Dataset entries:
-- Opening Marker --
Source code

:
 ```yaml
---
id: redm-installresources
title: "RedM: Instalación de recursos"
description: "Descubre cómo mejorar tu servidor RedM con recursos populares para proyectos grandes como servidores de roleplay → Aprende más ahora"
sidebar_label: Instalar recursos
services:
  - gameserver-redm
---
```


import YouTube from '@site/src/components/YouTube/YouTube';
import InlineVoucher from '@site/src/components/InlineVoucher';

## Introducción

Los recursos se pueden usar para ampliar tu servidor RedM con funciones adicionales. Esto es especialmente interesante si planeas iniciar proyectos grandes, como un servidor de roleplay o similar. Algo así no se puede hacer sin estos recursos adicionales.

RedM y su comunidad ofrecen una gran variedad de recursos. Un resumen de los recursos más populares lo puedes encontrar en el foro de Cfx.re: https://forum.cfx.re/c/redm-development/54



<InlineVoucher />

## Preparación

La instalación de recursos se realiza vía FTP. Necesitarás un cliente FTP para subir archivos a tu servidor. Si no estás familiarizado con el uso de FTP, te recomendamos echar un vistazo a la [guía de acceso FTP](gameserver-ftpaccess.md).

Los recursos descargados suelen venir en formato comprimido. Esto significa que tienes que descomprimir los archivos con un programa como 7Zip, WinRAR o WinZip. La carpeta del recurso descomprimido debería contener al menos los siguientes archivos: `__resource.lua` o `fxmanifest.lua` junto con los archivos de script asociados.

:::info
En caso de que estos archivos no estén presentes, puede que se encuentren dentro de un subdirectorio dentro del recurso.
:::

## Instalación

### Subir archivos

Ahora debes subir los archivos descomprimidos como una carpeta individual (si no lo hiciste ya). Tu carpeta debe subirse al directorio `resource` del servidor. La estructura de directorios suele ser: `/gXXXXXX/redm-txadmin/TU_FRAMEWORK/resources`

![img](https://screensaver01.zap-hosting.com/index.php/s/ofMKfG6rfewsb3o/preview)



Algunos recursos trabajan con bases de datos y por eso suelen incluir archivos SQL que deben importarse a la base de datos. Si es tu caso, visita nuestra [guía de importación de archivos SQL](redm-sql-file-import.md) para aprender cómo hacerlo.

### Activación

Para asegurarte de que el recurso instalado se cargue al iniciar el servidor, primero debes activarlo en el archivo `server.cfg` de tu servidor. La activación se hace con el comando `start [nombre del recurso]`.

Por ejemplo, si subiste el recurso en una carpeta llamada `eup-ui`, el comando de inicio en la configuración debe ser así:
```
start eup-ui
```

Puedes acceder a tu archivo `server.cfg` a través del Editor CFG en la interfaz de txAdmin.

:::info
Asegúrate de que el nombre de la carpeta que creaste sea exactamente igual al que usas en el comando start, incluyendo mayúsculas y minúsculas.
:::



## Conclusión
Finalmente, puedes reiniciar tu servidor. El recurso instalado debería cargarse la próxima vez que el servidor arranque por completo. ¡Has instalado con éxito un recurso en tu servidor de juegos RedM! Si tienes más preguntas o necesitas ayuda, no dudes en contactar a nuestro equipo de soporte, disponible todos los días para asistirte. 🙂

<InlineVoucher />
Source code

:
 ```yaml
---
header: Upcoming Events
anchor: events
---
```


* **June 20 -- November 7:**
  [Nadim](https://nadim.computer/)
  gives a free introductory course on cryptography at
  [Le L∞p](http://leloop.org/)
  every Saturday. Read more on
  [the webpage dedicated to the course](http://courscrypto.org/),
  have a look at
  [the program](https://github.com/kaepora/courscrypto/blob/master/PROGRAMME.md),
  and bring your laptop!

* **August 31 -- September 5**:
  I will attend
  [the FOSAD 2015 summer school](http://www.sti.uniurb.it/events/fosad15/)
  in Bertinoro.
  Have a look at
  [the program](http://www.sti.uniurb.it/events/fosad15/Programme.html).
-- Closing Marker --
Of all the entries above, output exactly the lines between the one holding "Los recursos se" and the one holding "## Preparación", inclusive.

Los recursos se pueden usar para ampliar tu servidor RedM con funciones adicionales. Esto es especialmente interesante si planeas iniciar proyectos grandes, como un servidor de roleplay o similar. Algo así no se puede hacer sin estos recursos adicionales.

RedM y su comunidad ofrecen una gran variedad de recursos. Un resumen de los recursos más populares lo puedes encontrar en el foro de Cfx.re: https://forum.cfx.re/c/redm-development/54



<InlineVoucher />

## Preparación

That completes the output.